» **Brief**
Which lines in the data below contain the word "Methods"? Pull each of them out.

» **Recorded data**

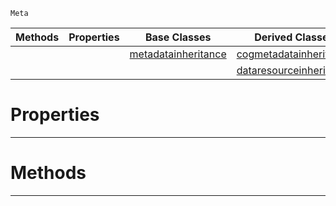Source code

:  `Meta`

|Methods|Properties|Base Classes|Derived Classes|
|---|---|---|---|
| | |[metadatainheritance](https://github.com/dragonCASTjosh/PlasmaDocs/blob/master/code_reference/class_reference/metadatainheritance.markdown)|[cogmetadatainheritance](https://github.com/dragonCASTjosh/PlasmaDocs/blob/master/code_reference/class_reference/cogmetadatainheritance.markdown)|
| | | |[dataresourceinheritance](https://github.com/dragonCASTjosh/PlasmaDocs/blob/master/code_reference/class_reference/dataresourceinheritance.markdown)|


 #  Properties


---  
 #  Methods


---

» **Solved problem**
|Methods|Properties|Base Classes|Derived Classes|
 #  Methods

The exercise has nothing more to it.